*DATA FOR PROCESSING:*
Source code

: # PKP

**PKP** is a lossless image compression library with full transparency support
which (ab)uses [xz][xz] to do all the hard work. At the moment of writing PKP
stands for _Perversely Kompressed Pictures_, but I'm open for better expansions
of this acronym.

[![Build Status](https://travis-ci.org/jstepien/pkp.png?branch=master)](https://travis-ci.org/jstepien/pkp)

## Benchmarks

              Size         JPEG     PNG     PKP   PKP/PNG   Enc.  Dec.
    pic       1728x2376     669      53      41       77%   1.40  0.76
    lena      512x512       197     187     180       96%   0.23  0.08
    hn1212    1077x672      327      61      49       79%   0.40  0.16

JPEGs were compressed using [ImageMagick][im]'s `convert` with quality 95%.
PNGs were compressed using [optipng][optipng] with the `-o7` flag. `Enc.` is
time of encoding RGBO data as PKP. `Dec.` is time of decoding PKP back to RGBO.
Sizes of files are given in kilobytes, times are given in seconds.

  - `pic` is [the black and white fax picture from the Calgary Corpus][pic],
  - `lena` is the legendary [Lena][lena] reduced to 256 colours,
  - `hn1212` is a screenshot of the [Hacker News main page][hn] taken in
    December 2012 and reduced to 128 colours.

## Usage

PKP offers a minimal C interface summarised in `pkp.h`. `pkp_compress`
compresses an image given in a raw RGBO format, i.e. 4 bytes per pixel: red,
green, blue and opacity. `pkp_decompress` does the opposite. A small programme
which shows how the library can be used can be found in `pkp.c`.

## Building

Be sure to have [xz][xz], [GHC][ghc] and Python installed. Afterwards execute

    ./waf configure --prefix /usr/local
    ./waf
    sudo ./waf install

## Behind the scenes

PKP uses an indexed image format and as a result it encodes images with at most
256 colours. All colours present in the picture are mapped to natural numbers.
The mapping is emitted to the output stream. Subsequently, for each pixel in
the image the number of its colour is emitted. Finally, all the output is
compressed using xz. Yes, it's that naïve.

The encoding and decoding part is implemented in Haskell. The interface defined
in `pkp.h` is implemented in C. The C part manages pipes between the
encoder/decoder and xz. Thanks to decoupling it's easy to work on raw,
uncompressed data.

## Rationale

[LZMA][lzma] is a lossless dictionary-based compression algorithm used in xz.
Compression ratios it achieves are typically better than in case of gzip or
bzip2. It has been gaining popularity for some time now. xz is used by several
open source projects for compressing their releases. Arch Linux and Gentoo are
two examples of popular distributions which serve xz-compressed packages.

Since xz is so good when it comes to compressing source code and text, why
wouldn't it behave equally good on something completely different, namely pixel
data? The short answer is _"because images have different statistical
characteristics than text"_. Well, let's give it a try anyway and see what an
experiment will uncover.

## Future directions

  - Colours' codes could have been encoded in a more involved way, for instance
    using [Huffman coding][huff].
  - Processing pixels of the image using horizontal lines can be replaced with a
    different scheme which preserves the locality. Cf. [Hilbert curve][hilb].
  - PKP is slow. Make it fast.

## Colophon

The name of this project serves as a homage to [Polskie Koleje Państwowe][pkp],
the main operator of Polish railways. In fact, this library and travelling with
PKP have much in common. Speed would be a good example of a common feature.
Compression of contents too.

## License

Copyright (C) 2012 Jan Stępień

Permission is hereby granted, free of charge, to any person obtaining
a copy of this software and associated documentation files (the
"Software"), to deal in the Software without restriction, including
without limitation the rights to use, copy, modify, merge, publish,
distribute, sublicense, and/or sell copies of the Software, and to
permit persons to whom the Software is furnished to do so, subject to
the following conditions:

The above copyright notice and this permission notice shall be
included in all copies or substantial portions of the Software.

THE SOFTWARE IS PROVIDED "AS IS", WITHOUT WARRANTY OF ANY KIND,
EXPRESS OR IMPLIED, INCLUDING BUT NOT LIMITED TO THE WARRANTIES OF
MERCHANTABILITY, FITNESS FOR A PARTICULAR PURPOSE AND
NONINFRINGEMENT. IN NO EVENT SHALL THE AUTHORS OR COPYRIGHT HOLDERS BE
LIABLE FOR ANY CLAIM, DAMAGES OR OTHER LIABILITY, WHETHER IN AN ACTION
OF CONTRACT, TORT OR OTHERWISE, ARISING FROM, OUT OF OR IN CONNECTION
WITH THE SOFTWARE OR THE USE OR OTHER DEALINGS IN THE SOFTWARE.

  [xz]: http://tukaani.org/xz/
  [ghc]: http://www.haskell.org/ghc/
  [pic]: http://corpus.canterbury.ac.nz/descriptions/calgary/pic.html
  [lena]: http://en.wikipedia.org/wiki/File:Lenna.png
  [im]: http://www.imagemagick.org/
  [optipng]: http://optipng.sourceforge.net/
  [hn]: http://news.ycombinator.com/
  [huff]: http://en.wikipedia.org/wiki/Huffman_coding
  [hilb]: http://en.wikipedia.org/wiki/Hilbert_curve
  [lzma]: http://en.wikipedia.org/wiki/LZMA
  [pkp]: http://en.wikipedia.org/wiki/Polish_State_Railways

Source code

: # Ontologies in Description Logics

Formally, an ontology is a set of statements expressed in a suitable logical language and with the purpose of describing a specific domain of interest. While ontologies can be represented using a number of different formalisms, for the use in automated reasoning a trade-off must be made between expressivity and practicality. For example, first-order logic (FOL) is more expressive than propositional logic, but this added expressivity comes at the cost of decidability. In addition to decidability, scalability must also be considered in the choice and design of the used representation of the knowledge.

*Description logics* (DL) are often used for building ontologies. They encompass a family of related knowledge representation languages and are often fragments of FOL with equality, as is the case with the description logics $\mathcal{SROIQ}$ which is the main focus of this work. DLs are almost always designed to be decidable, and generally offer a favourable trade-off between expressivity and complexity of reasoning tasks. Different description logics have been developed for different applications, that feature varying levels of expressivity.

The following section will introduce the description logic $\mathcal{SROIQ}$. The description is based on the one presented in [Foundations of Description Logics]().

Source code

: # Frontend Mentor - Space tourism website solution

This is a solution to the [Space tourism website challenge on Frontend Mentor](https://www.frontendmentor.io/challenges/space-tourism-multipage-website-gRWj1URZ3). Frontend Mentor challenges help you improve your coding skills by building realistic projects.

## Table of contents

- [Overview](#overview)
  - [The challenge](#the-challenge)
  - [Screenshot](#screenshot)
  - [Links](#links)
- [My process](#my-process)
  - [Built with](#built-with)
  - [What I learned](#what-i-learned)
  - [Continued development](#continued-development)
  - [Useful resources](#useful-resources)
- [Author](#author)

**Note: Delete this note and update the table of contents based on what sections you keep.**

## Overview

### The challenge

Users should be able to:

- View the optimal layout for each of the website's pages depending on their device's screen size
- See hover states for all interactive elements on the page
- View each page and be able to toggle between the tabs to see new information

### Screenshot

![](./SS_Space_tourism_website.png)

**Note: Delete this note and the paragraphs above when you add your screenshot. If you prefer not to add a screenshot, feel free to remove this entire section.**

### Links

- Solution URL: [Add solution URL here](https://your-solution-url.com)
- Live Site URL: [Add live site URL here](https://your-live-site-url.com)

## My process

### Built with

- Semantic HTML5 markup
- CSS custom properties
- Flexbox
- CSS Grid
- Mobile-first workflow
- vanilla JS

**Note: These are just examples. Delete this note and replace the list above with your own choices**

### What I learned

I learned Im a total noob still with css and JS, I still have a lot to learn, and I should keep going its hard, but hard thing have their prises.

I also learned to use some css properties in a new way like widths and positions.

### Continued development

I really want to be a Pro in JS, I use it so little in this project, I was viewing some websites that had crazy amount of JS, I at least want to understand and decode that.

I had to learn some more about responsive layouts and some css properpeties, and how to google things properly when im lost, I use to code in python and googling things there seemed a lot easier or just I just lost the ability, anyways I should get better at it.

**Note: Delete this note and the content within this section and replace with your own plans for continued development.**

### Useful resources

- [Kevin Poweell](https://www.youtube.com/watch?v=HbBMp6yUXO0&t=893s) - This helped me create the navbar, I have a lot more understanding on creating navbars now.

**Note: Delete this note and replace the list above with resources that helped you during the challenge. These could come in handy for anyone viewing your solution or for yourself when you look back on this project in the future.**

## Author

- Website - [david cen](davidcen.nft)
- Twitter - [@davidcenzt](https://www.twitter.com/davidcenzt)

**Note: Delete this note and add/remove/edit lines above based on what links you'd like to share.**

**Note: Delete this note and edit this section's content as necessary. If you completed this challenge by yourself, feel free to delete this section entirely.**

*YOUR INSTRUCTIONS:* The reply should consist solely of the lines above from the one that has "configure --prefix /usr/local" through the one that has "The name of", reproduced exactly.

*WRITTEN ANSWER:*
    ./waf configure --prefix /usr/local
    ./waf
    sudo ./waf install

## Behind the scenes

PKP uses an indexed image format and as a result it encodes images with at most
256 colours. All colours present in the picture are mapped to natural numbers.
The mapping is emitted to the output stream. Subsequently, for each pixel in
the image the number of its colour is emitted. Finally, all the output is
compressed using xz. Yes, it's that naïve.

The encoding and decoding part is implemented in Haskell. The interface defined
in `pkp.h` is implemented in C. The C part manages pipes between the
encoder/decoder and xz. Thanks to decoupling it's easy to work on raw,
uncompressed data.

## Rationale

[LZMA][lzma] is a lossless dictionary-based compression algorithm used in xz.
Compression ratios it achieves are typically better than in case of gzip or
bzip2. It has been gaining popularity for some time now. xz is used by several
open source projects for compressing their releases. Arch Linux and Gentoo are
two examples of popular distributions which serve xz-compressed packages.

Since xz is so good when it comes to compressing source code and text, why
wouldn't it behave equally good on something completely different, namely pixel
data? The short answer is _"because images have different statistical
characteristics than text"_. Well, let's give it a try anyway and see what an
experiment will uncover.

## Future directions

  - Colours' codes could have been encoded in a more involved way, for instance
    using [Huffman coding][huff].
  - Processing pixels of the image using horizontal lines can be replaced with a
    different scheme which preserves the locality. Cf. [Hilbert curve][hilb].
  - PKP is slow. Make it fast.

## Colophon

The name of this project serves as a homage to [Polskie Koleje Państwowe][pkp],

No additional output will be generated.